(EXTRACTED DATA)
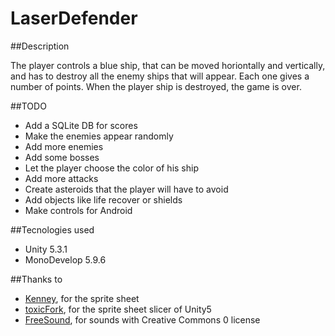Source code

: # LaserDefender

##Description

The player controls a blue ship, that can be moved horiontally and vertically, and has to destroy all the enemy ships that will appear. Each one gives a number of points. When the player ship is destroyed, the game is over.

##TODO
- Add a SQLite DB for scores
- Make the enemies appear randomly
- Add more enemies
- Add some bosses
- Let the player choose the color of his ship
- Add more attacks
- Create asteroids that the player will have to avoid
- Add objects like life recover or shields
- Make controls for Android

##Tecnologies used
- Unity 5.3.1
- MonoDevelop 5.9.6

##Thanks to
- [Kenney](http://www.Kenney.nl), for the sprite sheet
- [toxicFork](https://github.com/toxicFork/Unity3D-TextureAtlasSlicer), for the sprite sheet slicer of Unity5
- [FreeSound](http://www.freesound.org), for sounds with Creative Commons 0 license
(End EXTRACTED DATA)
(EXTRACTED DATA)
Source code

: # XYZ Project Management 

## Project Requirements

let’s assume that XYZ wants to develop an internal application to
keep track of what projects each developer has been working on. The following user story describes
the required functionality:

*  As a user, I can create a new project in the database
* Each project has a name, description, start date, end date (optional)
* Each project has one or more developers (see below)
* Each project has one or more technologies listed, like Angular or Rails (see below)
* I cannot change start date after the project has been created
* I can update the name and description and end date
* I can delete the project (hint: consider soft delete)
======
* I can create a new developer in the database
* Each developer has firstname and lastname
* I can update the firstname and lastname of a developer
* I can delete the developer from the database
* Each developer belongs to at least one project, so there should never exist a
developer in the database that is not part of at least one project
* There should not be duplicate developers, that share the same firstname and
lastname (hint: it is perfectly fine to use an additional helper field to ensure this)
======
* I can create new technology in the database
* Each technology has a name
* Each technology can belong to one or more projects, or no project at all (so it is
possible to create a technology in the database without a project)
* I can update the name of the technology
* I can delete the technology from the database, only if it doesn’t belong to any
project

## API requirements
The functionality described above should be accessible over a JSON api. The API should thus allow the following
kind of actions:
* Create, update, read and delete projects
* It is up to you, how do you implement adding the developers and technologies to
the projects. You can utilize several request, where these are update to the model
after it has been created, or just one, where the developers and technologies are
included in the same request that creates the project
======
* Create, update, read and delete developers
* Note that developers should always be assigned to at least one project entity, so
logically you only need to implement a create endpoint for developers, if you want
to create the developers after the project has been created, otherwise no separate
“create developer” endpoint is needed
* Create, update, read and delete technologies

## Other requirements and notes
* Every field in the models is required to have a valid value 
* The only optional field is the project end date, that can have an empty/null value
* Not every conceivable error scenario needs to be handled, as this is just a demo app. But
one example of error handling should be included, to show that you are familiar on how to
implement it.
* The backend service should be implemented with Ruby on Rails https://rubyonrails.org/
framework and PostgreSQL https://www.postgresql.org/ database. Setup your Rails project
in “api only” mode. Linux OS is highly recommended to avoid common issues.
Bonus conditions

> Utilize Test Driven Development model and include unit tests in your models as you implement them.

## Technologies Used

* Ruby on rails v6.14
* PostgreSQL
(End EXTRACTED DATA)
(EXTRACTED DATA)
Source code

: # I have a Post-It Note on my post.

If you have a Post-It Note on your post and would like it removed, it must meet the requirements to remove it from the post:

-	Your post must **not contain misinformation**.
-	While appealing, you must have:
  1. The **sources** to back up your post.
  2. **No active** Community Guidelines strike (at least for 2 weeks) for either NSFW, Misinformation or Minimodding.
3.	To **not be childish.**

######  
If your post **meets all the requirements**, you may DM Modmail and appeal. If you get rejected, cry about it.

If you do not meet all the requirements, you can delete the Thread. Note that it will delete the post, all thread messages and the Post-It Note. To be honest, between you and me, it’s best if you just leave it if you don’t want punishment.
(End EXTRACTED DATA)
* _WHAT THIS TASK INVOLVES_: Take the lines above from the one containing "## API requirements" to the one containing "a valid value" and retype them exactly, both ends included, with nothing added.

* _WRITTEN SOLUTION_:
## API requirements
The functionality described above should be accessible over a JSON api. The API should thus allow the following
kind of actions:
* Create, update, read and delete projects
* It is up to you, how do you implement adding the developers and technologies to
the projects. You can utilize several request, where these are update to the model
after it has been created, or just one, where the developers and technologies are
included in the same request that creates the project
======
* Create, update, read and delete developers
* Note that developers should always be assigned to at least one project entity, so
logically you only need to implement a create endpoint for developers, if you want
to create the developers after the project has been created, otherwise no separate
“create developer” endpoint is needed
* Create, update, read and delete technologies

## Other requirements and notes
* Every field in the models is required to have a valid value 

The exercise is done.